[Material to process]
++++++
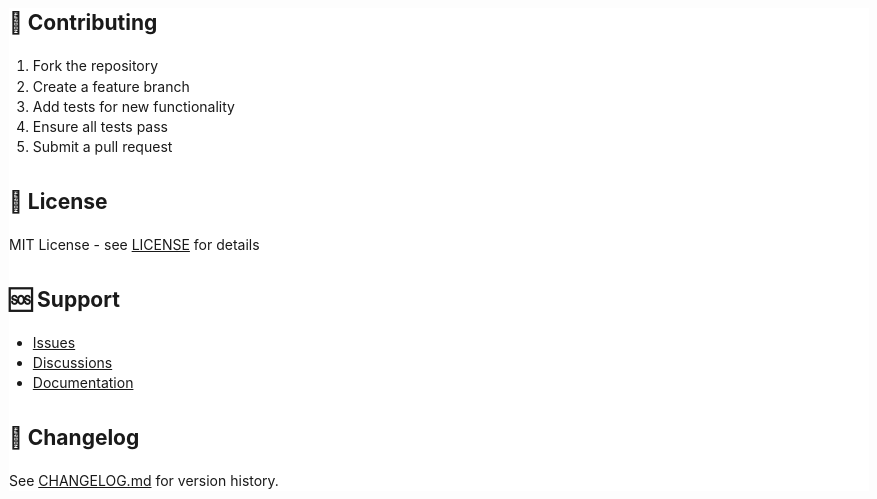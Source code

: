 ## 🤝 Contributing

1. Fork the repository
2. Create a feature branch
3. Add tests for new functionality
4. Ensure all tests pass
5. Submit a pull request

## 📄 License

MIT License - see [LICENSE](LICENSE) for details

## 🆘 Support

- [Issues](https://github.com/your-org/aurum-ml-services/issues)
- [Discussions](https://github.com/your-org/aurum-ml-services/discussions)
- [Documentation](https://docs.aurum-ml-services.com)

## 🔄 Changelog

See [CHANGELOG.md](CHANGELOG.md) for version history.
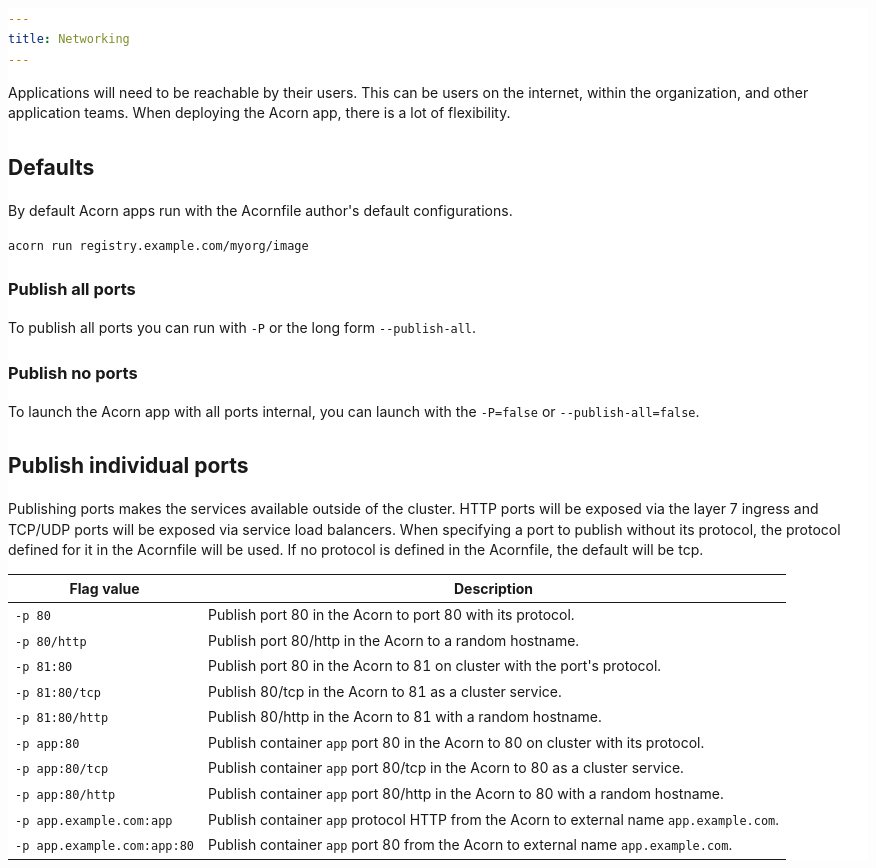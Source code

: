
 ```yaml
---
title: Networking
---
```


Applications will need to be reachable by their users. This can be users on the internet, within the organization, and other application teams. When deploying the Acorn app, there is a lot of flexibility.

## Defaults

By default Acorn apps run with the Acornfile author's default configurations.

```shell
acorn run registry.example.com/myorg/image
```

### Publish all ports

To publish all ports you can run with `-P` or the long form `--publish-all`.

### Publish no ports

To launch the Acorn app with all ports internal, you can launch with the `-P=false` or `--publish-all=false`.

## Publish individual ports

Publishing ports makes the services available outside of the cluster. HTTP ports will be exposed via the layer 7 ingress and TCP/UDP ports will be exposed via service load balancers. When specifying a port to publish without its protocol, the protocol defined for it in the Acornfile will be used. If no protocol is defined in the Acornfile, the default will be tcp.

| Flag value                  | Description                                                                              |
| --------------------------- | ---------------------------------------------------------------------------------------- |
| `-p 80`                     | Publish port 80 in the Acorn to port 80 with its protocol.                               |
| `-p 80/http`                | Publish port 80/http in the Acorn to a random hostname.                                  |
| `-p 81:80`                  | Publish port 80 in the Acorn to 81 on cluster with the port's protocol.                  |
| `-p 81:80/tcp`              | Publish 80/tcp in the Acorn to 81 as a cluster service.                                  |
| `-p 81:80/http`             | Publish 80/http in the Acorn to 81 with a random hostname.                               |
| `-p app:80`                 | Publish container `app` port 80 in the Acorn to 80 on cluster with its protocol.         |
| `-p app:80/tcp`             | Publish container `app` port 80/tcp in the Acorn to 80 as a cluster service.             |
| `-p app:80/http`            | Publish container `app` port 80/http in the Acorn to 80 with a random hostname.          |
| `-p app.example.com:app`    | Publish container `app` protocol HTTP from the Acorn to external name `app.example.com`. |
| `-p app.example.com:app:80` | Publish container `app` port 80 from the Acorn to external name `app.example.com`.       |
++++++
[How to complete this task] Whenever a line in the listing above includes the word "protocol", return that line.

[Solution to the problem]
Publishing ports makes the services available outside of the cluster. HTTP ports will be exposed via the layer 7 ingress and TCP/UDP ports will be exposed via service load balancers. When specifying a port to publish without its protocol, the protocol defined for it in the Acornfile will be used. If no protocol is defined in the Acornfile, the default will be tcp.
| `-p 80`                     | Publish port 80 in the Acorn to port 80 with its protocol.                               |
| `-p 81:80`                  | Publish port 80 in the Acorn to 81 on cluster with the port's protocol.                  |
| `-p app:80`                 | Publish container `app` port 80 in the Acorn to 80 on cluster with its protocol.         |
| `-p app.example.com:app`    | Publish container `app` protocol HTTP from the Acorn to external name `app.example.com`. |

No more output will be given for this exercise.